As a digital TV blogger, I spend a lot of time writing about where I think television is heading. Given the impact that technology is having on the television experience, it hard enough to know what is going to happen next week, let alone 25 years from now.
This is why I was surprised at how eerily familiar things seemed, when I was reading Paleo-Future’s review of the The Omni Future Almanac. The book was written in 1982 by Robert Weil and offers his vision into what the television industry would be like, in the 21st century.
We’re only a few years into the 21st century of course, but considering that it’s been 25 years since the book was published, I couldn’t help, but be impressed with how many of the predictions he got right (except for the whole people loving westerns thing, he was way off base on that one.) In looking over the list of predictions, here are a few, that I think we’ll continue to see throughout the rest of this century.
*Instant classics will be created by increased Hollywood hype and intensive advertising. Aggressive marketing techniques will also be used in the promotion of pay television and home video media.
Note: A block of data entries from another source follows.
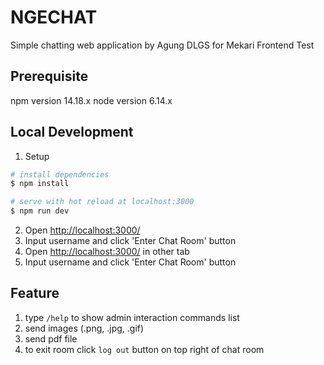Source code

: # NGECHAT
Simple chatting web application by Agung DLGS for Mekari Frontend Test

## Prerequisite
npm version 14.18.x
node version 6.14.x

## Local Development
1. Setup
```bash
# install dependencies
$ npm install

# serve with hot reload at localhost:3000
$ npm run dev
```
2. Open [http://localhost:3000/](http://localhost:3000/)
4. Input username and click 'Enter Chat Room' button
3. Open [http://localhost:3000/](http://localhost:3000/) in other tab
5. Input username and click 'Enter Chat Room' button

## Feature
1. type `/help` to show admin interaction commands list
2. send images (.png, .jpg, .gif)
3. send pdf file
4. to exit room click `log out` button on top right of chat room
It’s no longer about the quality of the content, it’s about the marketing. A third of most film’s budgets goes towards commercials, billboards and hyping the films on the net. As we see the barriers of film distirbution break down, marketing will play an even more critical role.
*Trends at the theater concession stand may come and go, but popcorn will remain America’s favorite movie-going snack.
Even with the spike in corn prices popcorn is still ridiculously cheap for movie theaters. The gross margins that they earn will ensure that popcorn stays a part of the movie theater experience for as long as people keep seeing films.
*Movie studios will continue to become electronic entertainment conglomerates. With their vast financial resources, these will be the only organizations capable of funding the giant spectaculars of the future. The trend is already exemplified by Universal, Paramount, MGM and Warner. Smaller experimental movies, on the other hand, will flourish with the availability of video to independent producers.
The Omni future almanac could not have nailed this one more perfectly. Media companies will always have an insatiable thirst for consolidation. It’s part of their DNA. It’s hard to see how this one plays out when you look at the explosion of consumer generated media, but there is little doubt in my mind that the conglomerates will figure out a way to buy into it, if they can’t build it themselves.
I guess the more things change, the more they stay the same. No matter what effect technology has on the film industry, people will always love movies and there will always be people willing to make them. How we make them, how we distribute them and how we sell them may end up changing a lot, but at the end of the day, there will always be an audience, regardless of how the economics work out.
Davis Freeberg is a technology enthusiast living in the Bay Area. He enjoys writing about movies, music, and the impact that digital technology is having on traditional media. You can read more of his coverage on technology at www.davisfreeberg.com.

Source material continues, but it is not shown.